===== INPUT

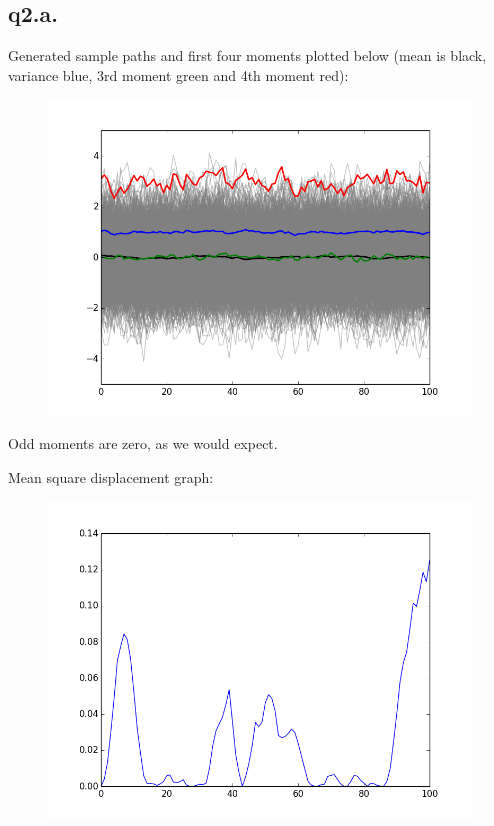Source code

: \documentclass[11pt]{article} %
\begin{document}
\subsection{q2.a.}
Generated sample paths and first four moments plotted below (mean is black, variance blue, 3rd moment green and 4th moment red):

\begin{figure}
	\centering
		\includegraphics[scale = 0.5]{q2a.png}
\end{figure}

Odd moments are zero, as we would expect.

Mean square displacement graph:

\begin{figure}[h!]
	\centering
		\includegraphics{q2rms.png}
\end{figure}
\end{document}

==========

# [REQUIREMENT]
The data above needs to be retyped exactly, with the images left out.

# [WRITTEN SOLUTION]
Source code

: \documentclass[11pt]{article} %
\begin{document}
\subsection{q2.a.}
Generated sample paths and first four moments plotted below (mean is black, variance blue, 3rd moment green and 4th moment red):

\begin{figure}
	\centering
		\includegraphics[scale = 0.5]{q2a.png}
\end{figure}

Odd moments are zero, as we would expect.

Mean square displacement graph:

\begin{figure}[h!]
	\centering
		\includegraphics{q2rms.png}
\end{figure}
\end{document}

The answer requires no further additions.